BEGIN LISTED ENTRIES
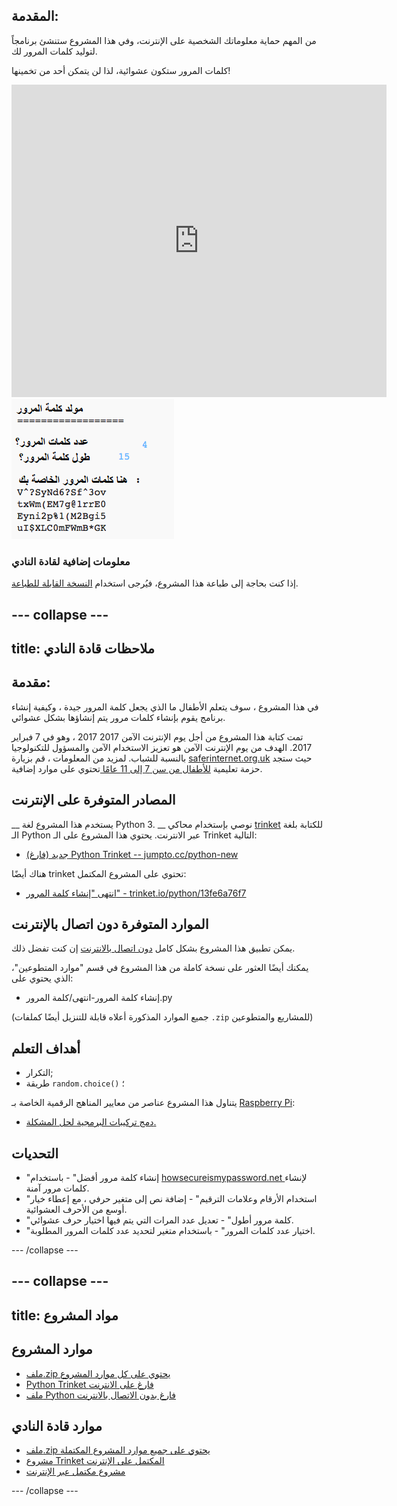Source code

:## المقدمة:

من المهم حماية معلوماتك الشخصية على الإنترنت، وفي هذا المشروع ستنشئ برنامجاً لتوليد كلمات المرور لك.

كلمات المرور ستكون عشوائية، لذا لن يتمكن أحد من تخمينها!

<div class="trinket">
  <iframe src="https://trinket.io/embed/python/13fe6a76f7?outputOnly=true&start=result" width="600" height="500" frameborder="0" marginwidth="0" marginheight="0" allowfullscreen>
  </iframe>
  <img src="images/passwords-finished.png">
</div>

### معلومات إضافية لقادة النادي

إذا كنت بحاجة إلى طباعة هذا المشروع، فيُرجى استخدام [النسخة القابلة للطباعة](https://projects.raspberrypi.org/ar-SA/projects/password-generator/print).


--- collapse ---
---
title: ملاحظات قادة النادي
---


## مقدمة:

في هذا المشروع ، سوف يتعلم الأطفال ما الذي يجعل كلمة المرور جيدة ، وكيفية إنشاء برنامج يقوم بإنشاء كلمات مرور يتم إنشاؤها بشكل عشوائي.

تمت كتابة هذا المشروع من أجل يوم الإنترنت الآمن 2017 2017 ، وهو في 7 فبراير 2017. الهدف من يوم الإنترنت الآمن هو تعزيز الاستخدام الآمن والمسؤول للتكنولوجيا بالنسبة للشباب. لمزيد من المعلومات ، قم بزيارة [saferinternet.org.uk](https://www.saferinternet.org.uk/) حيث ستجد حزمة تعليمية [للأطفال من سن 7 إلى 11 عامًا ](https://d1afx9quaogywf.cloudfront.net/cdn/farfuture/_-EgL7dYtxtypvvDcNCE53bYE-OMfdH59vaJ5XPcoG4/mtime:1483547665/sites/default/files/SID2017%20Education%20Pack%20for%207-11%20year%20olds_0.zip) تحتوي على موارد إضافية.

## المصادر المتوفرة على الإنترنت

__ يستخدم هذا المشروع لغة Python 3. __ نوصي بإستخدام محاكي [trinket](https://trinket.io/) للكتابة بلغة الـ Python عبر الانترنت. يحتوي هذا المشروع على الـ Trinket التالية:

+ [جديد (فارغ) Python Trinket -- jumpto.cc/python-new](http://jumpto.cc/python-new)

هناك أيضًا trinket تحتوي على المشروع المكتمل:

+ [انتهى "إنشاء كلمة المرور" - trinket.io/python/13fe6a76f7](https://trinket.io/python/13fe6a76f7)

## الموارد المتوفرة دون اتصال بالإنترنت
يمكن تطبيق هذا المشروع بشكل كامل [دون اتصال بالانترنت](https://www.codeclubprojects.org/en-GB/resources/python-working-offline/) إن كنت تفضل ذلك.

يمكنك أيضًا العثور على نسخة كاملة من هذا المشروع في قسم "موارد المتطوعين"، الذي يحتوي على:

+ إنشاء كلمة المرور-انتهى/كلمة المرور.py

(جميع الموارد المذكورة أعلاه قابلة للتنزيل أيضًا كملفات `.zip` للمشاريع والمتطوعين)

## أهداف التعلم
+ التكرار;
+ طريقة `random.choice()` ؛

يتناول هذا المشروع عناصر من معايير المناهج الرقمية الخاصة بـ [Raspberry Pi](http://rpf.io/curriculum):

+ [دمج تركيبات البرمجية لحل المشكلة.](https://www.raspberrypi.org/curriculum/programming/builder)

## التحديات
+ "إنشاء كلمة مرور أفضل" - باستخدام <a href="https://howsecureismypassword.net/" target="_blank"> howsecureismypassword.net </a> لإنشاء كلمات مرور آمنة.
+ "استخدام الأرقام وعلامات الترقيم" - إضافة نص إلى متغير حرفي ، مع إعطاء خيار أوسع من الأحرف العشوائية.
+ "كلمة مرور أطول" - تعديل عدد المرات التي يتم فيها اختيار حرف عشوائي.
+ "اختيار عدد كلمات المرور" - باستخدام متغير لتحديد عدد كلمات المرور المطلوبة.

--- /collapse ---


--- collapse ---
---
title: مواد المشروع
---
## موارد المشروع
* [ملف.zip يحتوي على كل موارد المشروع](resources/password-generator-resources.zip)
* [Python Trinket فارغ على الانترنت](http://jumpto.cc/python-new)
* [ملف Python فارغ بدون الاتصال بالانترنت](resources/new-new.py)

## موارد قادة النادي
* [ملف.zip يحتوي على جميع موارد المشروع المكتملة](resources/password-generator-finished.zip)
* [مشروع Trinket المكتمل على الإنترنت](https://trinket.io/python/13fe6a76f7)
* [مشروع مكتمل عبر الإنترنت](resources/password-generator-finished-passwords.py)

--- /collapse ---
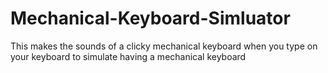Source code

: # Mechanical-Keyboard-Simluator
This makes the sounds of a clicky mechanical keyboard when you type on your keyboard to simulate having a mechanical keyboard
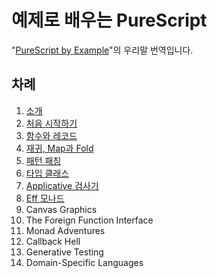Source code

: # 예제로 배우는 PureScript

"[PureScript by Example](https://leanpub.com/purescript)"의 우리말 번역입니다.

## 차례

1. [소개](text-ko/chapter1.md)
1. [처음 시작하기](text-ko/chapter2.md)
1. [함수와 레코드](text-ko/chapter3.md)
1. [재귀, Map과 Fold](text-ko/chapter4.md)
1. [패턴 패칭](text-ko/chapter5.md)
1. [타입 클래스](text-ko/chapter6.md)
1. [Applicative 검사기](text-ko/chapter7.md)
1. [Eff 모나드](text-ko/chapter8.md)
1. Canvas Graphics
1. The Foreign Function Interface
1. Monad Adventures
1. Callback Hell
1. Generative Testing
1. Domain-Specific Languages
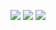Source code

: ![](/KiCAD/Otter-Iron_Devkit/3D1.png)
![](/KiCAD/Otter-Iron_Devkit/3D2.png)
![](/KiCAD/Otter-Iron_Devkit/3D3.png)
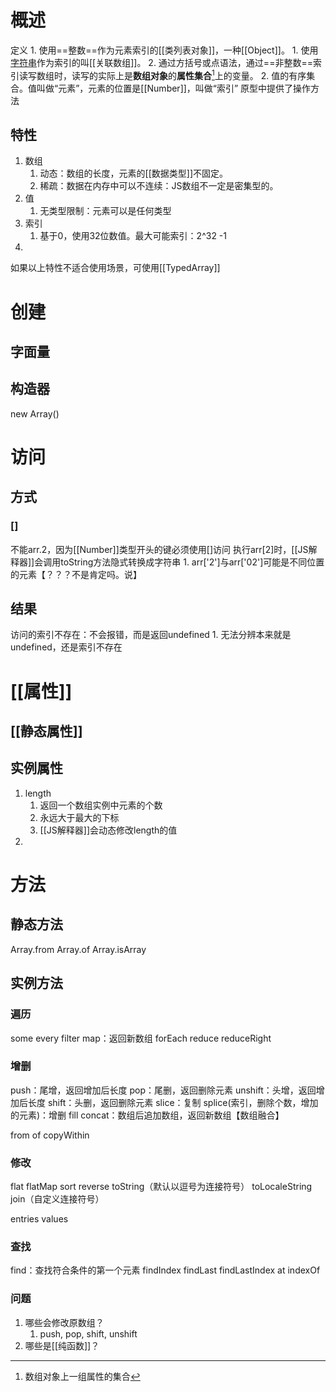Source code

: # 概述
定义
	1. 使用==整数==作为元素索引的[[类列表对象]]，一种[[Object]]。
		1. 使用<u>字符串</u>作为索引的叫[[关联数组]]。
		2. 通过方括号或点语法，通过==非整数==索引读写数组时，读写的实际上是**数组对象**的**属性集合**[^1]上的变量。
	2. 值的有序集合。值叫做“元素”，元素的位置是[[Number]]，叫做“索引”
原型中提供了操作方法
## 特性
1. 数组
	1. 动态：数组的长度，元素的[[数据类型]]不固定。
	2. 稀疏：数据在内存中可以不连续：JS数组不一定是密集型的。
2. 值
	1. 无类型限制：元素可以是任何类型
3. 索引
	1. 基于0，使用32位数值。最大可能索引：2\^32 -1
4. 

如果以上特性不适合使用场景，可使用[[TypedArray]] 
# 创建
## 字面量
## 构造器
new Array()
# 访问
## 方式
### []
不能arr.2，因为[[Number]]类型开头的键必须使用[]访问
执行arr[2]时，[[JS解释器]]会调用toString方法隐式转换成字符串
	1. arr['2']与arr['02']可能是不同位置的元素【？？？不是肯定吗。说】
## 结果
访问的索引不存在：不会报错，而是返回undefined
	1. 无法分辨本来就是undefined，还是索引不存在
# [[属性]]
## [[静态属性]]

## 实例属性
1. length
	1. 返回一个数组实例中元素的个数
	2. 永远大于最大的下标
	3. [[JS解释器]]会动态修改length的值
2. 
# 方法
## 静态方法
Array.from
Array.of
Array.isArray
## 实例方法
### 遍历
some
every
filter
map：返回新数组
forEach
reduce
reduceRight

### 增删
push：尾增，返回增加后长度
pop：尾删，返回删除元素
unshift：头增，返回增加后长度
shift：头删，返回删除元素
slice：复制
splice(索引，删除个数，增加的元素)：增删
fill
concat：数组后追加数组，返回新数组【数组融合】

from
of
copyWithin

### 修改
flat
flatMap
sort
reverse
toString（默认以逗号为连接符号）
toLocaleString
join（自定义连接符号）

entries
values
### 查找
find：查找符合条件的第一个元素
findIndex
findLast
findLastIndex
at
indexOf

### 问题
1. 哪些会修改原数组？
	1. push, pop, shift, unshift
2. 哪些是[[纯函数]]？

[^1]: 数组对象上一组属性的集合
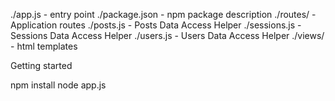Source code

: ./app.js - entry point
./package.json - npm package description
./routes/ - Application routes
./posts.js - Posts Data Access Helper
./sessions.js - Sessions Data Access Helper
./users.js - Users Data Access Helper
./views/ - html templates

Getting started

npm install
node app.js
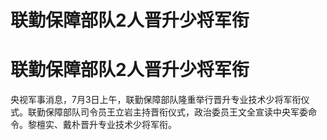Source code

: # 联勤保障部队2人晋升少将军衔

# 联勤保障部队2人晋升少将军衔

央视军事消息，7月3日上午，联勤保障部队隆重举行晋升专业技术少将军衔仪式。联勤保障部队司令员王立岩主持晋衔仪式，政治委员王文全宣读中央军委命令。黎檀实、戴朴晋升专业技术少将军衔。

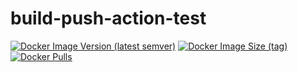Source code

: # build-push-action-test

[![Docker Image Version (latest semver)](https://img.shields.io/docker/v/shubhamtatvamasi/build-push-action-test?sort=semver)](https://hub.docker.com/r/shubhamtatvamasi/build-push-action-test)
[![Docker Image Size (tag)](https://img.shields.io/docker/image-size/shubhamtatvamasi/build-push-action-test/latest)](https://hub.docker.com/r/shubhamtatvamasi/build-push-action-test)
[![Docker Pulls](https://img.shields.io/docker/pulls/shubhamtatvamasi/build-push-action-test)](https://hub.docker.com/r/shubhamtatvamasi/build-push-action-test)

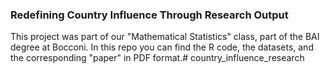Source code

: ### Redefining Country Influence Through Research Output
This project was part of our "Mathematical Statistics" class, part of the BAI degree at Bocconi. In this repo you can find the R code, the datasets, and the corresponding "paper" in PDF format.# country_influence_research
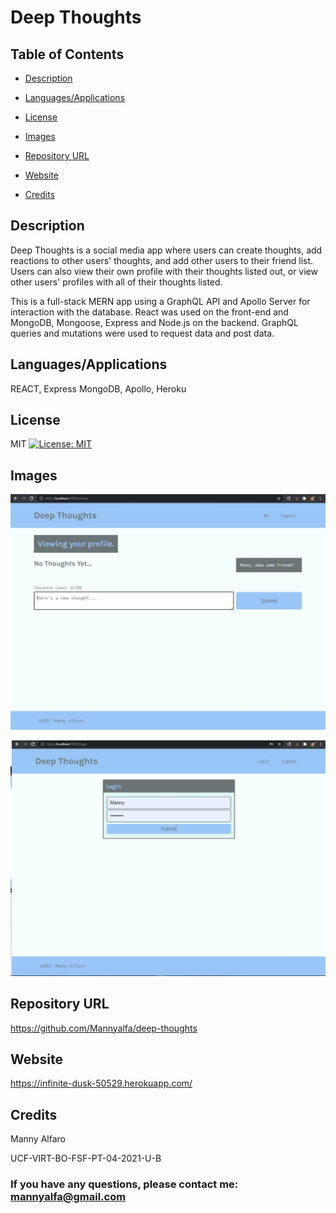# Deep Thoughts

## Table of Contents

- [Description](#description)

- [Languages/Applications](#languages-applications)

- [License](#license)

- [Images](#Images)

- [Repository URL](#repository-url)

- [Website](#website)   

- [Credits](#credits)



## Description
Deep Thoughts is a social media app where users can create thoughts, add reactions to other users' thoughts, and add other users to their friend list. Users can also view their own profile with their thoughts listed out, or view other users' profiles with all of their thoughts listed.

This is a full-stack MERN app using a GraphQL API and Apollo Server for interaction with the database. React was used on the front-end and MongoDB, Mongoose, Express and Node.js on the backend. GraphQL queries and mutations were used to request data and post data.

## Languages/Applications
REACT, Express MongoDB, Apollo, Heroku

## License  
MIT [![License: MIT](https://img.shields.io/badge/License-MIT-yellow.svg)](https://opensource.org/licenses/MIT)

## Images
![screenshot](https://github.com/Mannyalfa/deep-thoughts/blob/main/client/src/assets/images/screenshot.jpg)

![screenshot](https://github.com/Mannyalfa/deep-thoughts/blob/main/client/src/assets/images/screenshot-login.jpg)

## Repository URL
https://github.com/Mannyalfa/deep-thoughts

## Website
https://infinite-dusk-50529.herokuapp.com/
    

## Credits
Manny Alfaro

UCF-VIRT-BO-FSF-PT-04-2021-U-B

### If you have any questions, please contact me: mannyalfa@gmail.com
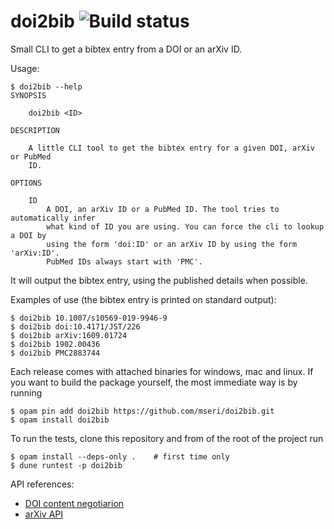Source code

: # doi2bib ![Build status](https://github.com/mseri/doi2bib/workflows/Main%20workflow/badge.svg)
Small CLI to get a bibtex entry from a DOI or an arXiv ID.

Usage:

    $ doi2bib --help
    SYNOPSIS

        doi2bib <ID>

    DESCRIPTION

        A little CLI tool to get the bibtex entry for a given DOI, arXiv or PubMed
        ID.

    OPTIONS

        ID
            A DOI, an arXiv ID or a PubMed ID. The tool tries to automatically infer
            what kind of ID you are using. You can force the cli to lookup a DOI by
            using the form 'doi:ID' or an arXiv ID by using the form 'arXiv:ID'.
            PubMed IDs always start with 'PMC'.
    

It will output the bibtex entry, using the published details when possible.

Examples of use (the bibtex entry is printed on standard output):

    $ doi2bib 10.1007/s10569-019-9946-9
    $ doi2bib doi:10.4171/JST/226
    $ doi2bib arXiv:1609.01724
    $ doi2bib 1902.00436
    $ doi2bib PMC2883744

Each release comes with attached binaries for windows, mac and linux.
If you want to build the package yourself, the most immediate way is by running

    $ opam pin add doi2bib https://github.com/mseri/doi2bib.git
    $ opam install doi2bib

To run the tests, clone this repository and from of the root of the project run

    $ opam install --deps-only .    # first time only
    $ dune runtest -p doi2bib

API references:

- [DOI content negotiarion](https://citation.crosscite.org/docs.html)
- [arXiv API](https://arxiv.org/help/api/index)
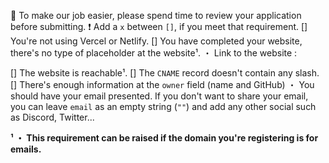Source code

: 👋 To make our job easier, please spend time to review your application before submitting.
❗ Add a `x` between `[]`, if you meet that requirement.
[] You're not using Vercel or Netlify.
[] You have completed your website, there's no type of placeholder at the website¹.
  ・ Link to the website :
  
[] The website is reachable¹.
[] The `CNAME` record doesn't contain any slash.
[] There's enough information at the `owner` field (name and GitHub)
  ・ You should have your email presented.
     If you don't want to share your email, you can leave `email` as an empty string (`""`) and add any other social such as Discord, Twitter...

**¹ ・ This requirement can be raised if the domain you're registering is for emails.**
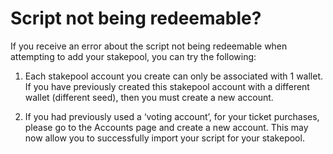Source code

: # Script not being redeemable?

If you receive an error about the script not being redeemable when attempting to add your stakepool, you can try the following:

  1. Each stakepool account you create can only be associated with 1 wallet. If you have previously created this stakepool account with a different wallet (different seed), then you must create a new account.

  2. If you had previously used a ‘voting account’, for your ticket purchases, please go to the Accounts page and create a new account. This may now allow you to successfully import your script for your stakepool.

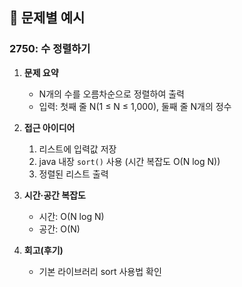 ## 📝 문제별 예시

### 2750: 수 정렬하기

1. **문제 요약**  
   - N개의 수를 오름차순으로 정렬하여 출력  
   - 입력: 첫째 줄 N(1 ≤ N ≤ 1,000), 둘째 줄 N개의 정수  

2. **접근 아이디어**  
   1. 리스트에 입력값 저장  
   2. java 내장 `sort()` 사용 (시간 복잡도 O(N log N))  
   3. 정렬된 리스트 출력  

3. **시간·공간 복잡도**  
   - 시간: O(N log N)  
   - 공간: O(N)  

4. **회고(후기)**  
   - 기본 라이브러리 sort 사용법 확인
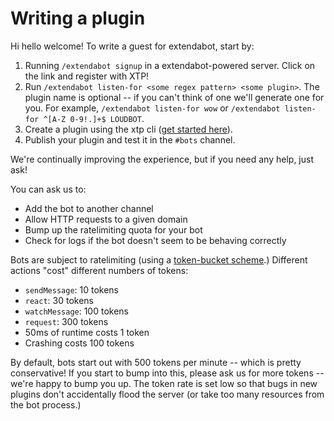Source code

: # Writing a plugin

Hi hello welcome! To write a guest for extendabot, start by:

1. Running `/extendabot signup` in a extendabot-powered server. Click on the link and register
   with XTP!
2. Run `/extendabot listen-for <some regex pattern> <some plugin>`. The plugin name is optional --
   if you can't think of one we'll generate one for you. For example, `/extendabot listen-for wow`
   or `/extendabot listen-for ^[A-Z 0-9!.]+$ LOUDBOT`.
3. Create a plugin using the xtp cli ([get started here](https://docs.xtp.dylibso.com/docs/guest-usage/getting-started)).
4. Publish your plugin and test it in the `#bots` channel.

We're continually improving the experience, but if you need any help, just ask!

You can ask us to:

- Add the bot to another channel
- Allow HTTP requests to a given domain
- Bump up the ratelimiting quota for your bot
- Check for logs if the bot doesn't seem to be behaving correctly

Bots are subject to ratelimiting (using a [token-bucket
scheme](https://en.wikipedia.org/wiki/Token_bucket#Algorithm).) Different
actions "cost" different numbers of tokens:

- `sendMessage`: 10 tokens
- `react`: 30 tokens
- `watchMessage`: 100 tokens
- `request`: 300 tokens
- 50ms of runtime costs 1 token
- Crashing costs 100 tokens

By default, bots start out with 500 tokens per minute -- which is pretty
conservative! If you start to bump into this, please ask us for more tokens --
we're happy to bump you up. The token rate is set low so that bugs in new
plugins don't accidentally flood the server (or take too many resources from
the bot process.)
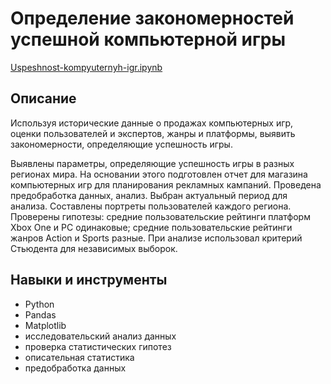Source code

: # Определение закономерностей успешной компьютерной игры

[Uspeshnost-kompyuternyh-igr.ipynb](Uspeshnost-kompyuternyh-igr.ipynb)
## Описание
Используя исторические данные о продажах компьютерных игр, оценки пользователей и экспертов, жанры и платформы, выявить закономерности, определяющие успешность игры. 

Выявлены параметры, определяющие успешность игры в разных регионах мира. На основании этого подготовлен отчет для магазина компьютерных игр для планирования рекламных кампаний. Проведена предобработка данных, анализ. Выбран актуальный период для анализа. Составлены портреты пользователей каждого региона. Проверены
гипотезы: средние пользовательские рейтинги платформ Xbox One и PC одинаковые; средние пользовательские рейтинги жанров Action и Sports разные. При анализе использовал критерий Стьюдента для независимых выборок.

## Навыки и инструменты
- Python
- Pandas
- Matplotlib
- исследовательский анализ данных
- проверка статистических гипотез
- описательная статистика
- предобработка данных
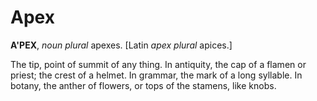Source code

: # Apex

**A'PEX**, _noun_ _plural_ apexes. \[Latin _apex_ _plural_ apices.\]

The tip, point of summit of any thing. In antiquity, the cap of a flamen or priest; the crest of a helmet. In grammar, the mark of a long syllable. In botany, the anther of flowers, or tops of the stamens, like knobs.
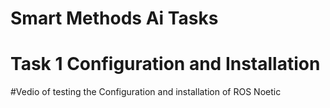 # Smart Methods Ai Tasks 

# Task 1 Configuration and Installation 
 #Vedio of testing the Configuration and installation of ROS Noetic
END LISTED ENTRIES
WHAT TO WORK ON:
Working from the records above, write out verbatim only the lines from the line containing "listen-for <some regex" through the line containing "listen-for ^[A-Z 0-9!.]+$".

RESPONSE TO THE EXERCISE:
2. Run `/extendabot listen-for <some regex pattern> <some plugin>`. The plugin name is optional --
   if you can't think of one we'll generate one for you. For example, `/extendabot listen-for wow`
   or `/extendabot listen-for ^[A-Z 0-9!.]+$ LOUDBOT`.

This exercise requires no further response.